How to reproduce Q4_X
Hi, if it's not a secret could you please describe how to reproduce your "full quality" Q4_X quant?
I would like to try do it myself and then also I would like to try the same method to produce Q4_X of YuanLabAI/Yuan3.0-Ultra-int4. Nobody seems to be interested in doing that :(
Hi, sure.

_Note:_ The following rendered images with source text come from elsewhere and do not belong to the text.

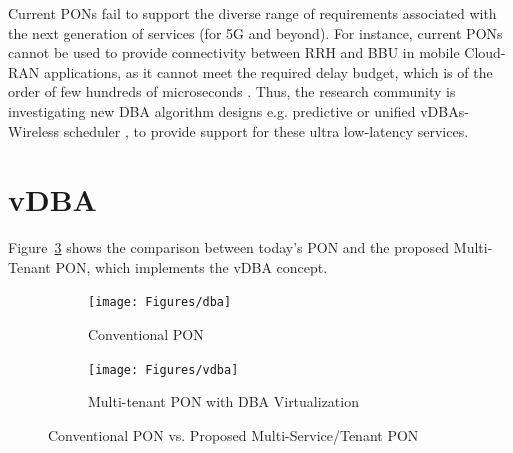 Current \acp{PON} fail to support the diverse range of requirements associated with the next generation of services (for 5G and beyond). For instance, current \acp{PON} cannot be used to provide connectivity between \ac{RRH} and \ac{BBU} in mobile Cloud-RAN applications, as it cannot meet the required delay budget, which is of the order of few hundreds of microseconds \cite{Zhou:18}. %
Thus, the research community is investigating new \ac{DBA} algorithm designs e.g. predictive \cite{8289443} or unified \acp{vDBA}-Wireless scheduler \cite{Zhou:18}, to provide support for these ultra low-latency services.


\section{\acf{vDBA} }

Figure~\ref{DBAvsVDBA} shows the comparison between today's \ac{PON} and the proposed Multi-Tenant \ac{PON}, which implements the \ac{vDBA} concept.

\begin{figure}[h]
\centering
\begin{subfigure}{0.41\columnwidth}
 \texttt{[image: Figures/dba]}
\caption{Conventional \ac{PON}}%
\label{dba}
\end{subfigure}\hfill%
\begin{subfigure}{0.59\columnwidth}
 \texttt{[image: Figures/vdba]}
\caption{Multi-tenant \ac{PON} with \ac{DBA} Virtualization}%
\label{vdba}
\end{subfigure}\hfill%
\caption{Conventional \ac{PON} vs. Proposed Multi-Service/Tenant \ac{PON}}
\label{DBAvsVDBA}%
\end{figure}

First thing is you need a small patch to ggml/src/ggml-quants.c around line 90:
-- const float d = max / -8;
++ const float d = max / -7;
That change is from @jukofyork 's findings as documented here: https://github.com/ggml-org/llama.cpp/pull/17064#issuecomment-3520544778
Once you compile llama.cpp with that, you can run the convert_hf_to_gguf.py to make the 2.1TB BF16.gguf
Then it's a matter of running llama-quantize --tensor-type ffn_up_exps=Q4_0 --tensor-type ffn_gate_exps=Q4_0 --tensor-type ffn_down_exps=Q4_0 Kimi-K2.5-BF16.gguf Kimi-K2.5-Q4_X.gguf Q8_0 which will quantize the routed experts to Q4_0 and keep the rest of the model in Q8_0. An imatrix shouldn't be needed to make the Q4_X quant.